(Extracted records)
'''

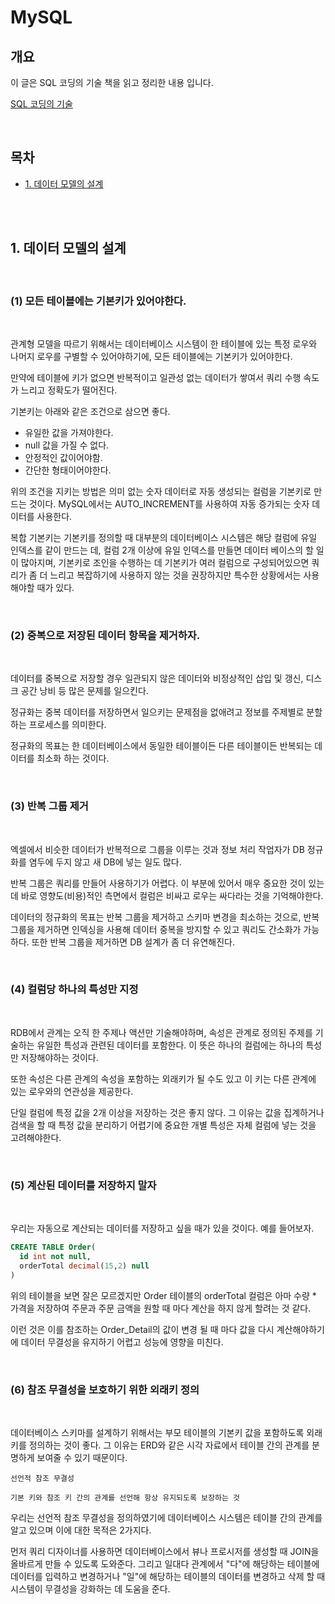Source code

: # MySQL

## 개요

이 글은 SQL 코딩의 기술 책을 읽고 정리한 내용 입니다.

[SQL 코딩의 기술](https://ebook-product.kyobobook.co.kr/dig/epd/ebook/E000002937889)

<br />

## 목차

- [1. 데이터 모델의 설계](##1-데이터-모델의-설계)

<br />
<br />

## 1. 데이터 모델의 설계

<br />

### (1) 모든 테이블에는 기본키가 있어야한다.

<br />

관계형 모델을 따르기 위해서는 데이터베이스 시스템이 한 테이블에 있는 특정 로우와 나머지 로우를 구별할 수 있어야하기에, 모든 테이블에는 기본키가 있어야한다.

만약에 테이블에 키가 없으면 반복적이고 일관성 없는 데이터가 쌓여서 쿼리 수행 속도가 느리고 정확도가 떨어진다.

기본키는 아래와 같은 조건으로 삼으면 좋다.

- 유일한 값을 가져야한다.
- null 값을 가질 수 없다.
- 안정적인 값이어야함.
- 간단한 형태이어야한다.

위의 조건을 지키는 방법은 의미 없는 숫자 데이터로 자동 생성되는 컬럼을 기본키로 만드는 것이다. MySQL에서는 AUTO_INCREMENT를 사용하여 자동 증가되는 숫자 데이터를 사용한다.

복합 기본키는 기본키를 정의할 때 대부분의 데이터베이스 시스템은 해당 컬럼에 유일 인덱스를 같이 만드는 데, 컬럼 2개 이상에 유일 인덱스를 만들면 데이터 베이스의 할 일이 많아지며, 기본키로 조인을 수행하는 데 기본키가 여러 컬럼으로 구성되어있으면 쿼리가 좀 더 느리고 복잡하기에 사용하지 않는 것을 권장하지만 특수한 상황에서는 사용해야할 때가 있다.

<br />

### (2) 중복으로 저장된 데이터 항목을 제거하자.

<br />

데이터를 중복으로 저장할 경우 일관되지 않은 데이터와 비정상적인 삽입 및 갱신, 디스크 공간 낭비 등 많은 문제를 일으킨다.

정규화는 중복 데이터를 저장하면서 일으키는 문제점을 없애려고 정보를 주제별로 분할하는 프로세스를 의미한다.

정규화의 목표는 한 데이터베이스에서 동일한 테이블이든 다른 테이블이든 반복되는 데이터를 최소화 하는 것이다.

<br />

### (3) 반복 그룹 제거

<br />

엑셀에서 비슷한 데이터가 반복적으로 그룹을 이루는 것과 정보 처리 작업자가 DB 정규화를 염두에 두지 않고 새 DB에 넣는 일도 많다.

반복 그룹은 쿼리를 만들어 사용하기가 어렵다. 이 부분에 있어서 매우 중요한 것이 있는 데 바로 영향도(비용)적인 측면에서 컬럼은 비싸고 로우는 싸다라는 것을 기억해야한다.

데이터의 정규화의 목표는 반복 그룹을 제거하고 스키마 변경을 최소하는 것으로, 반복 그룹을 제거하면 인덱싱을 사용해 데이터 중복을 방지할 수 있고 쿼리도 간소화가 가능하다. 또한 반복 그룹을 제거하면 DB 설계가 좀 더 유연해진다.

<br />

### (4) 컬럼당 하나의 특성만 지정

<br />

RDB에서 관계는 오직 한 주제나 액션만 기술해야하며, 속성은 관계로 정의된 주제를 기술하는 유일한 특성과 관련된 데이터를 포함한다. 이 뜻은 하나의 컬럼에는 하나의 특성만 저장해야하는 것이다.

또한 속성은 다른 관계의 속성을 포함하는 외래키가 될 수도 있고 이 키는 다른 관계에 있는 로우와의 연관성을 제공한다.

단일 컬럼에 특정 값을 2개 이상을 저장하는 것은 좋지 않다. 그 이유는 값을 집계하거나 검색을 할 때 특정 값을 분리하기 어렵기에 중요한 개별 특성은 자체 컬럼에 넣는 것을 고려해야한다.

<br />

### (5) 계산된 데이터를 저장하지 말자

<br />

우리는 자동으로 계산되는 데이터를 저장하고 싶을 때가 있을 것이다. 예를 들어보자.

```sql
CREATE TABLE Order(
  id int not null,
  orderTotal decimal(15,2) null
)
```

위의 테이블을 보면 잘은 모르겠지만 Order 테이블의 orderTotal 컬럼은 아마 수량 \* 가격을 저장하여 주문과 주문 금액을 원할 때 마다 계산을 하지 않게 할려는 것 같다.

이런 것은 이를 참조하는 Order_Detail의 값이 변경 될 때 마다 값을 다시 계산해야하기에 데이터 무결성을 유지하기 어렵고 성능에 영향을 미친다.

<br />

### (6) 참조 무결성을 보호하기 위한 외래키 정의

<br />

데이터베이스 스키마를 설계하기 위해서는 부모 테이블의 기본키 값을 포함하도록 외래키를 정의하는 것이 좋다. 그 이유는 ERD와 같은 시각 자료에서 테이블 간의 관계를 분명하게 보여줄 수 있기 때문이다.

```
선언적 참조 무결성

기본 키와 참조 키 간의 관계를 선언해 항상 유지되도록 보장하는 것
```

우리는 선언적 참조 무결성을 정의하였기에 데이터베이스 시스템은 테이블 간의 관계를 알고 있으며 이에 대한 목적은 2가지다.

먼저 쿼리 디자이너를 사용하면 데이터베이스에서 뷰나 프로시저를 생성할 때 JOIN을 올바르게 만들 수 있도록 도와준다. 그리고 일대다 관계에서 "다"에 해당하는 테이블에 데이터를 입력하고 변경하거나 "일"에 해당하는 테이블의 데이터를 변경하고 삭제 할 때 시스템이 무결성을 강화하는 데 도움을 준다.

'''

**What you should do**: In the records above, count the lines holding the word "시스템은"; give only that number.

**Task solution**: 2